### DATA RECORDS
- - - -

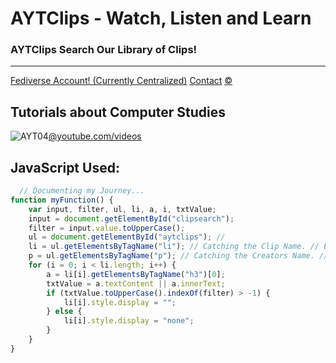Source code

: # AYTClips - Watch, Listen and Learn  

### AYTClips Search Our Library of Clips!


-----------------------------------------

[Fediverse Account! (Currently Centralized)](https://threads.net/@superninjahomie1) [Contact](mailto:vxytllcbusinses@gmail.com) [©](./WhatYearIsIt.js)

  
  

Tutorials about Computer Studies
--------------------------------

  
![AYT04](https://yt3.googleusercontent.com/3CQAiWYlAgJf8cznr4wPE19Mj-SkiZXCyqT9gFDm6EFBVrBFprWYoCKq27EuPrkWnTeIbmf22A=s160-c-k-c0x00ffffff-no-rj)[@youtube.com/videos](https://www.youtube.com/@AYT04/videos)

## JavaScript Used:

```js
  // Documenting my Journey...
function myFunction() {
    var input, filter, ul, li, a, i, txtValue;
    input = document.getElementById("clipsearch");
    filter = input.value.toUpperCase();
    ul = document.getElementById("aytclips"); // 
    li = ul.getElementsByTagName("li"); // Catching the Clip Name. // Eg, '<h3>Bad Example of <i>Else If Statements</i>...</h3>'
    p = ul.getElementsByTagName("p"); // Catching the Creators Name. // Eg, '<p>Crash Adams</p>' // Might not work, feel free to contribute.
    for (i = 0; i < li.length; i++) {
        a = li[i].getElementsByTagName("h3")[0];
        txtValue = a.textContent || a.innerText;
        if (txtValue.toUpperCase().indexOf(filter) > -1) {
            li[i].style.display = "";
        } else {
            li[i].style.display = "none";
        }
    }
}
```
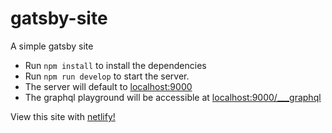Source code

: # gatsby-site
A simple gatsby site

- Run ```npm install``` to install the dependencies 
- Run ```npm run develop``` to start the server. 
- The server will default to [localhost:9000](http://localhost:9000)
- The graphql playground will be accessible at [localhost:9000/___graphql](http://localhost:9000/___graphql)

View this site with [netlify!](https://vigilant-mcnulty-6d744a.netlify.com/)
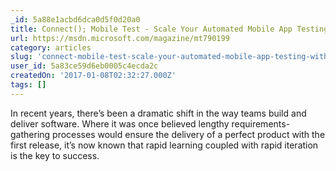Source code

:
 ```yaml
---
_id: 5a88e1acbd6dca0d5f0d20a0
title: Connect(); Mobile Test - Scale Your Automated Mobile App Testing with Xamarin Test Cloud
url: https://msdn.microsoft.com/magazine/mt790199
category: articles
slug: 'connect-mobile-test-scale-your-automated-mobile-app-testing-with-xamarin-test-cloud'
user_id: 5a83ce59d6eb0005c4ecda2c
createdOn: '2017-01-08T02:32:27.000Z'
tags: []
---
```


In recent years, there’s been a dramatic shift in the way teams build and deliver software. Where it was once believed lengthy requirements-gathering processes would ensure the delivery of a perfect product with the first release, it’s now known that rapid learning coupled with rapid iteration is the key to success.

- - - -

Copy every line of the records above that contains "site".

: # gatsby-site
A simple gatsby site
View this site with [netlify!](https://vigilant-mcnulty-6d744a.netlify.com/)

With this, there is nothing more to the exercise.